The second quartile (median) can provide valuable information about that region's typical or representative vegetation index value. It is a useful measure of central tendency that is less affected by extreme values compared to other measures such as the mean.
result.averagethe average of the scene within the AOI
for soil moisture - the average value on the surface ("surface soil moisture")
The average value can provide valuable information about that region's typical or representative vegetation index value. It is a useful measure of central tendency that can help to characterize the overall vegetation conditions within the AOI. However, it is important to note that the average vegetation index value may not capture the spatial variability in vegetation cover and density within the AOI, which can be better characterized by measures such as the standard deviation or variance of the vegetation index values.
result.variancethe variance of the scene within the AOI
The variance of vegetation index values can provide valuable information about the spread or variability of vegetation index values within that region. Areas with a high variance of vegetation index values may indicate spatial heterogeneity in vegetation cover and density, while areas with a low variance of vegetation index values may indicate relatively homogeneous vegetation conditions.
result.ctime10available only soil moisture and contains value "root zone soil moisture"

NOTE!: With exclude_cover_pixels option enabled, results may contain null values in cases when all data pixels are discarded as cloudy.

Cloud Masking Options​

There is an option to exclude cloud pixels during statistics calculation for Sentinel-2 via parameters exclude_cover_pixels and cloud_masking_level.

When exclude_cover_pixels option is enabled, then cloud masks are used, which are provided along with Sentinel-2 L1C product hosted on AWS S3.

These GML masks feature two types of clouds: "OPAQUE" and "CIRRUS". Only "OPAQUE" clouds are masked in statistics calculation.

When cloud_masking_level option is enabled, then cloud masks are built from SCL band of Sentinel-2 L2A if L2A product is available. For documentation on SCL band please refer to Classification Mask Generation. Possible values of cloud_masking_level:

1 - mask high probability clouds

2 - mask medium + high probability clouds

3 - mask medium + high probability + thin cirrus clouds

The best results are achieved when combining both SCL and GML cloud masks during statistics calculation.

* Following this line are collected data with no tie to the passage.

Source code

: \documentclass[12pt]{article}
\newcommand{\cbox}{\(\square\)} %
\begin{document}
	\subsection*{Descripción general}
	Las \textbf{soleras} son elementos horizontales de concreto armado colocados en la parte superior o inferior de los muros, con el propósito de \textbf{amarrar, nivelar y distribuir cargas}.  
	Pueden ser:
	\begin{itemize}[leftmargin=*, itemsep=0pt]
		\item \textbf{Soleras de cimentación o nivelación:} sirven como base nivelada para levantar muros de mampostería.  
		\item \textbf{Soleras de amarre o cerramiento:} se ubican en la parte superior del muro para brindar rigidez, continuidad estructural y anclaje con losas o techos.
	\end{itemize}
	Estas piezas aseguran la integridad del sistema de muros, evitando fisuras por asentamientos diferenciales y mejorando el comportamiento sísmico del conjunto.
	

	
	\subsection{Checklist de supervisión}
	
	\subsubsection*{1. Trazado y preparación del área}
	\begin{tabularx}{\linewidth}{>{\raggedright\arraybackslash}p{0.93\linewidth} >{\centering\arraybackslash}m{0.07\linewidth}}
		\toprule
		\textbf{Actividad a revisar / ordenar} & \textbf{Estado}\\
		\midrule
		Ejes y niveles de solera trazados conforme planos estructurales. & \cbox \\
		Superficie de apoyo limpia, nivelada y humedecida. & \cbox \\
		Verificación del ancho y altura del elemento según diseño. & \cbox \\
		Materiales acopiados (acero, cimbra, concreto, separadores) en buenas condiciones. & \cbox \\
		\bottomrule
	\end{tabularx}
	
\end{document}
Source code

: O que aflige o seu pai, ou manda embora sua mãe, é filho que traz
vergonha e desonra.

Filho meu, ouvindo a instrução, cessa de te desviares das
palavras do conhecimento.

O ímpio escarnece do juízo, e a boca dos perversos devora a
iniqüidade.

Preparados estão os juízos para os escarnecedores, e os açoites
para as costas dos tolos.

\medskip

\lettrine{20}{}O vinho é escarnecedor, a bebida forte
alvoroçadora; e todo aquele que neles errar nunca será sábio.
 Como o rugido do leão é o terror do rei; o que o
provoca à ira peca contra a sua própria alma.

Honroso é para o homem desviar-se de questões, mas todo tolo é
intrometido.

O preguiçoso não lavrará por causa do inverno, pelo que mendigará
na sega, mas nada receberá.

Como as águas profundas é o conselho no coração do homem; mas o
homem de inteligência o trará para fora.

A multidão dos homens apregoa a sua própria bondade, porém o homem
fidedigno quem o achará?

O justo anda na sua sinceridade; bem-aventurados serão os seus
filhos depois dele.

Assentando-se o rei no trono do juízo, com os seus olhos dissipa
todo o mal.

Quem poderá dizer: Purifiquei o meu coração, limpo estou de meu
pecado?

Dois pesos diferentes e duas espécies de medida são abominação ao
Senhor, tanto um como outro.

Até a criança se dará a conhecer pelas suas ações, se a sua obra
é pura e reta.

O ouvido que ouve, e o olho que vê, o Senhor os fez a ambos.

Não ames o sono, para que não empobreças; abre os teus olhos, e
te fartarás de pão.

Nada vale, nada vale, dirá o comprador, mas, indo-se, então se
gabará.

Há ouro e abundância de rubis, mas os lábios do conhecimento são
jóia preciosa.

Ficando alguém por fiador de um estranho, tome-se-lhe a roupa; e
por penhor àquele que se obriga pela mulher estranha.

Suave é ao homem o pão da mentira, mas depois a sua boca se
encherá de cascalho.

The Scene Classification (SCL) algorithm allows the detection of clouds, snow and cloud shadows and generation of a classification map, which consists of three different classes for clouds (including cirrus), together with six different classifications for shadows, cloud shadows, vegetation, not vegetated, water and snow. Cloud screening is applied to the data in order to retrieve accurate atmospheric and surface parameters during the atmospheric correction step. The L2A SCL map can also be a valuable input for further processing steps or data analysis.

The SCL algorithm uses the reflective properties of scene features to establish the presence or absence of clouds in a scene. It is based on a series of threshold tests that use as input: TOA reflectance of several SENTINEL-2 spectral bands, band ratios and indexes like Normalised Difference Vegetation Index (NDVI) and Normalised Difference Snow and Ice Index (NDSI). For each of these threshold tests, a level of confidence is associated. It produces at the end of the processing chain a probabilistic cloud mask quality indicator and a snow mask quality indicator. The most recent version of the SCL algorithm includes also morphological operations, usage of auxiliary data like Digital Elevation Model and Land Cover information and exploit the parallax characteristics of SentinelSENTINEL-2 MSI instrument to improve its overall classification accuracy.